DATA:
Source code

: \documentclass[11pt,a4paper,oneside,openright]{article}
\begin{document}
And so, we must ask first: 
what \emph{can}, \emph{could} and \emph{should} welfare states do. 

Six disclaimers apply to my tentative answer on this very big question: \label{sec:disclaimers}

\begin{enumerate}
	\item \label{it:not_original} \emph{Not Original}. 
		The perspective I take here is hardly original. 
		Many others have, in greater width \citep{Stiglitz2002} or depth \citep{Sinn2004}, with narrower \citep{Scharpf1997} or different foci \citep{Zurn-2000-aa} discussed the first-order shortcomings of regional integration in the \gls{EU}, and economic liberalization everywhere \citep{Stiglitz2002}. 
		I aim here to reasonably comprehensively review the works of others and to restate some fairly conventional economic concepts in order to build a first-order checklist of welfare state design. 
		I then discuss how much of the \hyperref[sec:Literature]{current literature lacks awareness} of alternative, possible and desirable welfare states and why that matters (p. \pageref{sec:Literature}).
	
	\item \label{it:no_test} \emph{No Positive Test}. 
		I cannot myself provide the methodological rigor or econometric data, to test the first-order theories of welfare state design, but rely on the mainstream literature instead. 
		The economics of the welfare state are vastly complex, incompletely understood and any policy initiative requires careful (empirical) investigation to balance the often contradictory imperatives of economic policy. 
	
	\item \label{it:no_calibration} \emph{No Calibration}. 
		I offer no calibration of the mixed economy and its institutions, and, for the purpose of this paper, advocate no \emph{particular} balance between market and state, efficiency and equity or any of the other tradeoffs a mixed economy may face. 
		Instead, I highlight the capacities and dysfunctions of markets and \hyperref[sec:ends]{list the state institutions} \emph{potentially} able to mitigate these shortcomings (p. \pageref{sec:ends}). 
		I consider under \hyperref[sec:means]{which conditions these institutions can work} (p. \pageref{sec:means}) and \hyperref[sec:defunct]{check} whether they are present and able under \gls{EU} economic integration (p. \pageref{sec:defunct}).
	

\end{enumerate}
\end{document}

WHAT NEEDS TO BE DONE: The lines from the one with "Instead, I highlight" through the final line of the data are to be reproduced exactly, both included, with no other lines.

RESPONSE AREA:
		Instead, I highlight the capacities and dysfunctions of markets and \hyperref[sec:ends]{list the state institutions} \emph{potentially} able to mitigate these shortcomings (p. \pageref{sec:ends}). 
		I consider under \hyperref[sec:means]{which conditions these institutions can work} (p. \pageref{sec:means}) and \hyperref[sec:defunct]{check} whether they are present and able under \gls{EU} economic integration (p. \pageref{sec:defunct}).
	

\end{enumerate}
\end{document}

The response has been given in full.